After many years spent jumping from one Boston dive to another, Keen finally called it quits in 2000 after a rather electrifying incident on stage: “The electricity was turned around backwards, so when I put my lips to the microphone I hit the ground, it shocked me so hard.”
The Boston boycott lasted for a decade or so, when a venue made Keen “a really good offer” that entailed neither exposed electrical wires nor ass-kicking. The Texas musician has been playing shows north of New York ever since.
This Wednesday’s show also boasts a bit of local flare, as Keen hired Wesley Corbett of the Berklee College of Music to fill in on banjo duties for the northeastern leg of the tour. An Associate Professor of Strings, Corbett began playing banjo “completely by accident” by way of the instrument’s West African roots.

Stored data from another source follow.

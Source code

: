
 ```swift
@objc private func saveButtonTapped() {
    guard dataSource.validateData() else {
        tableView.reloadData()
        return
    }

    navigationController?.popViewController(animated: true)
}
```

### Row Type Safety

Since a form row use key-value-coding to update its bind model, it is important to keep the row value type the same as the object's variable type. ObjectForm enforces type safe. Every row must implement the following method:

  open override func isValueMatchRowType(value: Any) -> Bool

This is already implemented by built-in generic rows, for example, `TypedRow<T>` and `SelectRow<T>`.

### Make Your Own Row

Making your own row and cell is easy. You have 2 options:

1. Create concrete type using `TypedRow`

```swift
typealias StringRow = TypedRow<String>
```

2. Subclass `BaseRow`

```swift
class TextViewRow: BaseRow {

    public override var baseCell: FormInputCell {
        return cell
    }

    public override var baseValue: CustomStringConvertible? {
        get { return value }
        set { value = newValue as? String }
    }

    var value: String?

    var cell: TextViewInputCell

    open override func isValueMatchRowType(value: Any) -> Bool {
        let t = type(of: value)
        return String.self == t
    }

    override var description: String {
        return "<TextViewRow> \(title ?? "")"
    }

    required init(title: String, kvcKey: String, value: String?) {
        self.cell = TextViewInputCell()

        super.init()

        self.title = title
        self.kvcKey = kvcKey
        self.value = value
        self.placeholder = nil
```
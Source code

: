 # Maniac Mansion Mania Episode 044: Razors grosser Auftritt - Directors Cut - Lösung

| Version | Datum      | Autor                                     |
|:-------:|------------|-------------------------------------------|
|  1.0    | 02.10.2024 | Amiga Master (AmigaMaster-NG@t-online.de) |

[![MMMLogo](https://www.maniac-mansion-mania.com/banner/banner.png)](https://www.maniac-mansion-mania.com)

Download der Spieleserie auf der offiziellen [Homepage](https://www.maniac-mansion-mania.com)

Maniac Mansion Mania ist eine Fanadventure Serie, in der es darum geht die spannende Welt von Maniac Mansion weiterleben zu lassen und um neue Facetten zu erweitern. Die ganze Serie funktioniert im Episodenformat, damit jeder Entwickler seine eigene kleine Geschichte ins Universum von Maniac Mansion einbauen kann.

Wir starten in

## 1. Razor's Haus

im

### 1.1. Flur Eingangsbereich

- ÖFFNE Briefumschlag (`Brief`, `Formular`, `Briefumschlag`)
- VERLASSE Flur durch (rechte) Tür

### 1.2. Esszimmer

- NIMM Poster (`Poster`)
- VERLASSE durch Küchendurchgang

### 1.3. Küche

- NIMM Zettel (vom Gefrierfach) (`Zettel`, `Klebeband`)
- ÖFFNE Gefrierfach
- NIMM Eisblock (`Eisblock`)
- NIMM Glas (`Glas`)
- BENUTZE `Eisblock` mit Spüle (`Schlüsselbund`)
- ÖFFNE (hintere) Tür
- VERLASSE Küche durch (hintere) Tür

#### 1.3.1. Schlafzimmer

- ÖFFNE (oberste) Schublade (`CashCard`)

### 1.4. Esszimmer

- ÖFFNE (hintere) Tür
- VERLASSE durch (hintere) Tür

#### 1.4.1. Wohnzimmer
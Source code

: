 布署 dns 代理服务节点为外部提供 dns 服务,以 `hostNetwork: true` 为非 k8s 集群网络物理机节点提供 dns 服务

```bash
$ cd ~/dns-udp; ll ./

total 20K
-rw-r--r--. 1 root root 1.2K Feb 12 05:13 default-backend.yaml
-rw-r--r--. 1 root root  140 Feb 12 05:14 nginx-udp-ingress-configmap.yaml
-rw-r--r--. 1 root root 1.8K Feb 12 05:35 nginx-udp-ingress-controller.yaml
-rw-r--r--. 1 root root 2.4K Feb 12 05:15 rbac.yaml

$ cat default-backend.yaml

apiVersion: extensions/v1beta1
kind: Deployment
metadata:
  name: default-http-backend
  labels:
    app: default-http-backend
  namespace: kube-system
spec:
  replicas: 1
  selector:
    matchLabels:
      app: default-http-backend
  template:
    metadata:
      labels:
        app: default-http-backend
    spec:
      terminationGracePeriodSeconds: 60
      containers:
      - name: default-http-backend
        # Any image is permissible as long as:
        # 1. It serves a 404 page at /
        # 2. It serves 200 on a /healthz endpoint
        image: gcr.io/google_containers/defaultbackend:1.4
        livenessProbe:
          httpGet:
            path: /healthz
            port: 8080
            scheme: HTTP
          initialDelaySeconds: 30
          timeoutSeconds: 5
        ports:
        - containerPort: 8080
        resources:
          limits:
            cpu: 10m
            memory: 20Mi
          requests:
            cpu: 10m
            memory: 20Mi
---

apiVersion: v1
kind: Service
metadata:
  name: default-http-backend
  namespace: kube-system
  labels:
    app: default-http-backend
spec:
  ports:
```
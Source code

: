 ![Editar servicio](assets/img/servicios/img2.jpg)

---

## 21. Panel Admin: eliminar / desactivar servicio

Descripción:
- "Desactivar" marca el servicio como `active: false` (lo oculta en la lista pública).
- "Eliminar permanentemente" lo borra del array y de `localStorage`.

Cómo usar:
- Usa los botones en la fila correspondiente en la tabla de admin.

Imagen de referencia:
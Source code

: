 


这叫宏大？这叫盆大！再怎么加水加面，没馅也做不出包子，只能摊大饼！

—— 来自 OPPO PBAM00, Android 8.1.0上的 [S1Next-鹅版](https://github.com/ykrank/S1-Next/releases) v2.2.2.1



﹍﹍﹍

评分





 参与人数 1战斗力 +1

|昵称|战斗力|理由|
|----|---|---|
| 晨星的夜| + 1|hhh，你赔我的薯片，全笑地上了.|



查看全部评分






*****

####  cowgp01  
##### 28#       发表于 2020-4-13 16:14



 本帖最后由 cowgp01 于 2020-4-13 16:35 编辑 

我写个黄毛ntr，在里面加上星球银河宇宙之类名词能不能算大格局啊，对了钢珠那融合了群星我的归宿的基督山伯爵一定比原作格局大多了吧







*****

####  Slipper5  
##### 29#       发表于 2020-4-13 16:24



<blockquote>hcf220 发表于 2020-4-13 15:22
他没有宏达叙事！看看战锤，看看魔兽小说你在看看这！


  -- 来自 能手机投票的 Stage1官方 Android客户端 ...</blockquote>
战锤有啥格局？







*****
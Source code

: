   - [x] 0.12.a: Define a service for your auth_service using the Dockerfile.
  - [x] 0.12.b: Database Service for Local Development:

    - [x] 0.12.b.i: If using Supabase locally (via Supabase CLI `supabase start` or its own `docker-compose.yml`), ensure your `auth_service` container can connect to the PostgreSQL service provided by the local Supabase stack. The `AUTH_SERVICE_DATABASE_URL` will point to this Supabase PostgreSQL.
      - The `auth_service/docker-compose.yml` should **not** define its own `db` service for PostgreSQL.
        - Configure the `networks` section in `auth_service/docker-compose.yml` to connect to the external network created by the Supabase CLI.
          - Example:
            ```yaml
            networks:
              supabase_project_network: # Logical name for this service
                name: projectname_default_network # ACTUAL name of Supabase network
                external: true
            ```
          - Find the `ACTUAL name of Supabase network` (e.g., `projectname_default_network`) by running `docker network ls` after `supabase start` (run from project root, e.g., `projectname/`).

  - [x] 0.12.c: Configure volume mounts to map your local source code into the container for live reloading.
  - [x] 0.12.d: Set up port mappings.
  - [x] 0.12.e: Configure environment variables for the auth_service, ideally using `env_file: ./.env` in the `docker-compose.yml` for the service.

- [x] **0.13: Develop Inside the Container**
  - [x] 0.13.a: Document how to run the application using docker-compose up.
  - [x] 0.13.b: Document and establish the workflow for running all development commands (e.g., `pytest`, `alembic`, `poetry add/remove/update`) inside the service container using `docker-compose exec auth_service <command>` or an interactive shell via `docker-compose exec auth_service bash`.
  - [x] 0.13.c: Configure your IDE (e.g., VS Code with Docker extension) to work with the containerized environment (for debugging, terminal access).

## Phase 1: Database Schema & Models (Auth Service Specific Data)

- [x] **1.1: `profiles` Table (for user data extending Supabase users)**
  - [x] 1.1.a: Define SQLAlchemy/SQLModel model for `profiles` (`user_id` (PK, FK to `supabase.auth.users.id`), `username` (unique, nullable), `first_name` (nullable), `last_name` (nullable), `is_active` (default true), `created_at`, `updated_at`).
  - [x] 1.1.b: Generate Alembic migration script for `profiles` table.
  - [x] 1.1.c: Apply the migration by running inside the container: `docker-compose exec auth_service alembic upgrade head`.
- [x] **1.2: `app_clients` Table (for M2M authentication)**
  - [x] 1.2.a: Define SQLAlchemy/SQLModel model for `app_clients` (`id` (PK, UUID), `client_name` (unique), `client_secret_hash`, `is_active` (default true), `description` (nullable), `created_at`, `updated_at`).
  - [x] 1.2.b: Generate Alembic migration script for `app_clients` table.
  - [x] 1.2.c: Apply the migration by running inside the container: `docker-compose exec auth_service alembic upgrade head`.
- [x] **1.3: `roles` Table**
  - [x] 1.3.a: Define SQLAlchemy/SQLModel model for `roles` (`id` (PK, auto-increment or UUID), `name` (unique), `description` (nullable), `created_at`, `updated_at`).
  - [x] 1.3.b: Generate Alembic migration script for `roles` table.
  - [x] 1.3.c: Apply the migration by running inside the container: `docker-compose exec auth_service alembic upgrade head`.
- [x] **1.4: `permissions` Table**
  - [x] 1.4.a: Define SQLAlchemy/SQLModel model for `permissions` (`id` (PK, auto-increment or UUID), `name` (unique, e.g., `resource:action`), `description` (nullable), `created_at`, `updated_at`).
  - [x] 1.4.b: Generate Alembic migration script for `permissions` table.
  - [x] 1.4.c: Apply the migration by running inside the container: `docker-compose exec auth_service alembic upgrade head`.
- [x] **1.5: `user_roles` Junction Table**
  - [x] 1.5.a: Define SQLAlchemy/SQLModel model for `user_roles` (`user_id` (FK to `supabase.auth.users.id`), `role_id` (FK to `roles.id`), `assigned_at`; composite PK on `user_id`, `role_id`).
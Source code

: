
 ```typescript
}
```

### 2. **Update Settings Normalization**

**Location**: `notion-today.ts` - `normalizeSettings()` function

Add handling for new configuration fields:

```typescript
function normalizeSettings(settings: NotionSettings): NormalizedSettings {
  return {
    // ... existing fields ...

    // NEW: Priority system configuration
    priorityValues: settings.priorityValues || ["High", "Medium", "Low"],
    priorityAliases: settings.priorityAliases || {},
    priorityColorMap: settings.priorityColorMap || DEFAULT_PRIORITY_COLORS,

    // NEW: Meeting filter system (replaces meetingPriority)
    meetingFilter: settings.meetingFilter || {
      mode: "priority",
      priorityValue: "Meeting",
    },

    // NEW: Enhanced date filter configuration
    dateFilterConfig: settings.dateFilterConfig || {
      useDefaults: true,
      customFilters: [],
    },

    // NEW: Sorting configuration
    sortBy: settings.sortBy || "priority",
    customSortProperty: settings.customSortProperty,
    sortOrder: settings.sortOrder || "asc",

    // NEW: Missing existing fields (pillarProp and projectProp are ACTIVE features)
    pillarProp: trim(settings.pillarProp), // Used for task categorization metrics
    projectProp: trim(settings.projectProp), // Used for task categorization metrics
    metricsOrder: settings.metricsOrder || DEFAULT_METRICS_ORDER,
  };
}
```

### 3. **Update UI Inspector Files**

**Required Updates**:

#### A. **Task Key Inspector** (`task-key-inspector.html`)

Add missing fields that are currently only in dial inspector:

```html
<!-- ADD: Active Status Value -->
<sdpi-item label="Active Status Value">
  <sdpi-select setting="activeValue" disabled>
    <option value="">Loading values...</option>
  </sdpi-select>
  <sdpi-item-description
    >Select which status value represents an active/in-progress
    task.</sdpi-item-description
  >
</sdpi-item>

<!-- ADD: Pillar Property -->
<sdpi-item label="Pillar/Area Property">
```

“I came out to Boston when I was 20, and I’ve been playing banjo ever since,” Corbett told BDCwire. “A friend of a friend recommended me to Keen, so they took me on for this chunk of the tour.”
After playing shows with Keen’s band in New York and Brooklyn, Corbett will join the Texas musician on stage for Wednesday night’s show at the Sinclair.
Robert Earl Keen takes the stage at The Sinclair in Cambridge this Wednesday at 8 p.m. Doors open at 7 p.m. 18+ with a valid ID only.